─── WORKING DATA ───
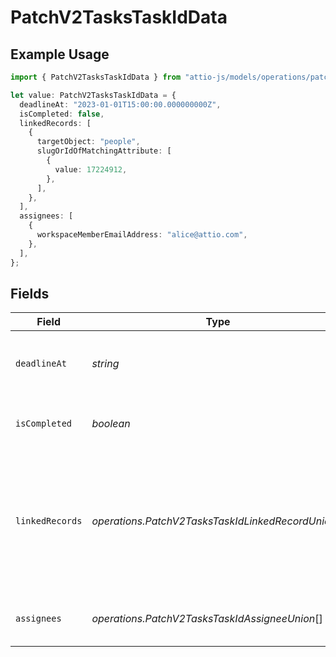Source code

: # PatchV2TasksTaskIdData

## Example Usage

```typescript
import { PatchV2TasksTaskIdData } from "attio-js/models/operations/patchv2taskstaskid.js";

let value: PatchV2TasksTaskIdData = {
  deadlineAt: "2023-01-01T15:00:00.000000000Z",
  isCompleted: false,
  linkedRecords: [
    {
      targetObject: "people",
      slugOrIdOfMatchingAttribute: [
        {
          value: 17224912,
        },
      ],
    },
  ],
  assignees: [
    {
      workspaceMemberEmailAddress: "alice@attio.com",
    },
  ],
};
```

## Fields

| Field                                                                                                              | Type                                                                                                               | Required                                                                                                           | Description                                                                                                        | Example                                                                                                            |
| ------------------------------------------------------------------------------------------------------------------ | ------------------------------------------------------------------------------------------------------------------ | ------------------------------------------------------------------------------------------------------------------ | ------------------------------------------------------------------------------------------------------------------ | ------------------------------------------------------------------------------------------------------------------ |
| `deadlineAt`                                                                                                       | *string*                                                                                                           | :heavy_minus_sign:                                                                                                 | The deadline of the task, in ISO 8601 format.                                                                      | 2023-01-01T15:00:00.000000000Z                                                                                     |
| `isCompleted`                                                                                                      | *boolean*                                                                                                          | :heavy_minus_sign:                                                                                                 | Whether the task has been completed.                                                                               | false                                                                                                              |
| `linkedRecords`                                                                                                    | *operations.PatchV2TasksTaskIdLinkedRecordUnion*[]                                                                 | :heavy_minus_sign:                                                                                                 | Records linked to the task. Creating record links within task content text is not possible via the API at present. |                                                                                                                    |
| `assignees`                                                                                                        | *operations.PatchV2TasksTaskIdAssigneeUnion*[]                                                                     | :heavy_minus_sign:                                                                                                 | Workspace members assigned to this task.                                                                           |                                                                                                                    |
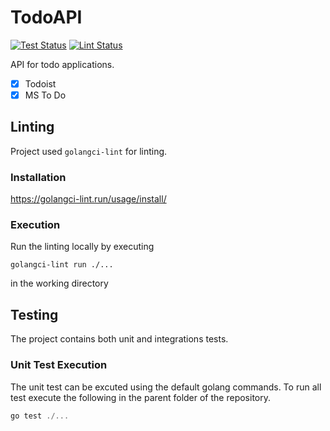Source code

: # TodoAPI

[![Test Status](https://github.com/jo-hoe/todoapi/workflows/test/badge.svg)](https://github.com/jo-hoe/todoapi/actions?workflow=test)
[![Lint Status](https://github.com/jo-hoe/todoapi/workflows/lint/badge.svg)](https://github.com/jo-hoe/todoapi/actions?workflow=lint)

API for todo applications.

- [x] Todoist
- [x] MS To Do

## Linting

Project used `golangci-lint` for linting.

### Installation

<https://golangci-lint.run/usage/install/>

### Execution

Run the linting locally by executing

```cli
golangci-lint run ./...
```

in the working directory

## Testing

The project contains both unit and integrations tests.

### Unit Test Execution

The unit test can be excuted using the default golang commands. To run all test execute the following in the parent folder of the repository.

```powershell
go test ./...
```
───
─── WORKING DATA ───
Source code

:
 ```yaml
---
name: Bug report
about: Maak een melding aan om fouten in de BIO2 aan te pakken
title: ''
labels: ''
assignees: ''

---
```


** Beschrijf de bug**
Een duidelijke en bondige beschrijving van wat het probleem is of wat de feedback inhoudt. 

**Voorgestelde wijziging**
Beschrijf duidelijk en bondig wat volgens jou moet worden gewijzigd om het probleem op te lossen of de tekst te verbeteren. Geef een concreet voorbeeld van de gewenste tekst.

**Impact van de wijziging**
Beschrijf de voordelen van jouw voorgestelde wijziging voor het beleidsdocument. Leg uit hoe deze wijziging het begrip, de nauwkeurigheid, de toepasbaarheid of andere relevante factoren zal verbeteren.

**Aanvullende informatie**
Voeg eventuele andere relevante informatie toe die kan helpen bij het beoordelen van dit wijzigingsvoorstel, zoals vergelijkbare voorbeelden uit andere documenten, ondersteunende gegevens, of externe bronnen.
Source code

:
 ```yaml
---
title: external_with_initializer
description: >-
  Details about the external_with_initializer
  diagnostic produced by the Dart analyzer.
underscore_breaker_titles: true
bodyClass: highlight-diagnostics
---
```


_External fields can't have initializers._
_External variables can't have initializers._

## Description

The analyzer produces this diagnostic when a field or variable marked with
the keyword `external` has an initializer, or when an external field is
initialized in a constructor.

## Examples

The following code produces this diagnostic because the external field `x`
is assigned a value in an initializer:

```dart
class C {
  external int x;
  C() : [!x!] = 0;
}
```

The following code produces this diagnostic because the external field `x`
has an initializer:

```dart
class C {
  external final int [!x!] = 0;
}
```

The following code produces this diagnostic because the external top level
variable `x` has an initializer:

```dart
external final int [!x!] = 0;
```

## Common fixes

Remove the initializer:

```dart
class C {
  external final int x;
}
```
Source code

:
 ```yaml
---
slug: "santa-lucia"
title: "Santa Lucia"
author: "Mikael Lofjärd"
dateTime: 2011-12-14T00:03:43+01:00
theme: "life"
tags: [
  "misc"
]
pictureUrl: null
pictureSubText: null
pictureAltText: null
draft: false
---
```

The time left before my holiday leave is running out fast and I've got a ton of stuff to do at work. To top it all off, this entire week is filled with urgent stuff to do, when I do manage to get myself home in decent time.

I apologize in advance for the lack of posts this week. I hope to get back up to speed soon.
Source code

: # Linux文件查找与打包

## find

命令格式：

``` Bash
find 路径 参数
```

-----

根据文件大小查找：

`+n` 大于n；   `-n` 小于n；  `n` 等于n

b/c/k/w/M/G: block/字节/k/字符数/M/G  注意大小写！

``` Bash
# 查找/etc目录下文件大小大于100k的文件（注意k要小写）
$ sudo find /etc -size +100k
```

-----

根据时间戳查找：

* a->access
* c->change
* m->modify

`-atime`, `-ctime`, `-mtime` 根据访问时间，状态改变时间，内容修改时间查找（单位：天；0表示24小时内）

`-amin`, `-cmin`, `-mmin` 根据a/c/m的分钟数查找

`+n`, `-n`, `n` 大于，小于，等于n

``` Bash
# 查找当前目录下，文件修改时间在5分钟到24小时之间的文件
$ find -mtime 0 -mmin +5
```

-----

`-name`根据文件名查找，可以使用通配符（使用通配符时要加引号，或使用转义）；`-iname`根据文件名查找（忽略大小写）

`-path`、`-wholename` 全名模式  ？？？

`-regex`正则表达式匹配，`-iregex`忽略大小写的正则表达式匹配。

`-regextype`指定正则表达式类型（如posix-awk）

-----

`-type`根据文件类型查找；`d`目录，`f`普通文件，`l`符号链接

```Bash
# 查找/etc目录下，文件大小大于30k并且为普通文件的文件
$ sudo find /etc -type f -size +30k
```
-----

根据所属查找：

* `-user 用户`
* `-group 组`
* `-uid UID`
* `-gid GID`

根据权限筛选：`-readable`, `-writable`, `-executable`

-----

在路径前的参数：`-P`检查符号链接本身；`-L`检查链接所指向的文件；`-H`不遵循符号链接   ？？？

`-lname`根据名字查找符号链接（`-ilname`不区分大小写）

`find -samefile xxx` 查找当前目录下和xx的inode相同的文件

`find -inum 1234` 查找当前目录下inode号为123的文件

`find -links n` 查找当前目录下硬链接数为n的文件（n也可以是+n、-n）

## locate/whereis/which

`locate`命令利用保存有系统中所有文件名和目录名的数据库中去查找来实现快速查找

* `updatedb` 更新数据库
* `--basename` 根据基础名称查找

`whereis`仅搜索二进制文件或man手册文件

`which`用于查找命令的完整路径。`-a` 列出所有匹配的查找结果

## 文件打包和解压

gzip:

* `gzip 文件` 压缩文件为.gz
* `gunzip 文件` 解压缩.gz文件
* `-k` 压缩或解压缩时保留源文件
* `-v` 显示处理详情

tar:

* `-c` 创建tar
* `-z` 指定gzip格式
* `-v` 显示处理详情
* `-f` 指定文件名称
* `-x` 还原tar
───
:: WORK TO BE COMPLETED ::
Out of the entries, pull every line that mentions "informatie".

:: ANSWER SPACE ::
**Aanvullende informatie**
Voeg eventuele andere relevante informatie toe die kan helpen bij het beoordelen van dit wijzigingsvoorstel, zoals vergelijkbare voorbeelden uit andere documenten, ondersteunende gegevens, of externe bronnen.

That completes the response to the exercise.